◆ **Dataset excerpts**:
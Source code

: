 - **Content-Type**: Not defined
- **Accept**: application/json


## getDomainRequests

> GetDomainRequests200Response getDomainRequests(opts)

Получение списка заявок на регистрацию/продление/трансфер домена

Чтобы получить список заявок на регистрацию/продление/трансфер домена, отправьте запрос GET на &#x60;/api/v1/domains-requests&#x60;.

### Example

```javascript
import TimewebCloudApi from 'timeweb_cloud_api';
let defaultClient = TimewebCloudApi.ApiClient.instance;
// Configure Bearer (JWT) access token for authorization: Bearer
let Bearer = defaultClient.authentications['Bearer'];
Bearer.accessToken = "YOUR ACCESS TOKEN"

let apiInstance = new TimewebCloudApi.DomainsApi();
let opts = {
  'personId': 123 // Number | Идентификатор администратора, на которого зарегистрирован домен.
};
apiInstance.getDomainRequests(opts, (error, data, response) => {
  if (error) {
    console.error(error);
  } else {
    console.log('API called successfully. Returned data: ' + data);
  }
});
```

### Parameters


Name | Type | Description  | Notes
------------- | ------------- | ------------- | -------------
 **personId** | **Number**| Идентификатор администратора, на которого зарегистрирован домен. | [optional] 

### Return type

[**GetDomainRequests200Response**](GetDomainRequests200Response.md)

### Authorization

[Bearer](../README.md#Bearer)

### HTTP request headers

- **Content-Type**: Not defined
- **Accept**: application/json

◆ **Problem requirements**:
Every line from the one containing "### Example" through the final line of the data above is to be restated word for word, and nothing more.

◆ **Solution**:
### Example

```javascript
import TimewebCloudApi from 'timeweb_cloud_api';
let defaultClient = TimewebCloudApi.ApiClient.instance;
// Configure Bearer (JWT) access token for authorization: Bearer
let Bearer = defaultClient.authentications['Bearer'];
Bearer.accessToken = "YOUR ACCESS TOKEN"

let apiInstance = new TimewebCloudApi.DomainsApi();
let opts = {
  'personId': 123 // Number | Идентификатор администратора, на которого зарегистрирован домен.
};
apiInstance.getDomainRequests(opts, (error, data, response) => {
  if (error) {
    console.error(error);
  } else {
    console.log('API called successfully. Returned data: ' + data);
  }
});
```

### Parameters


Name | Type | Description  | Notes
------------- | ------------- | ------------- | -------------
 **personId** | **Number**| Идентификатор администратора, на которого зарегистрирован домен. | [optional] 

### Return type

[**GetDomainRequests200Response**](GetDomainRequests200Response.md)

### Authorization

[Bearer](../README.md#Bearer)

### HTTP request headers

- **Content-Type**: Not defined
- **Accept**: application/json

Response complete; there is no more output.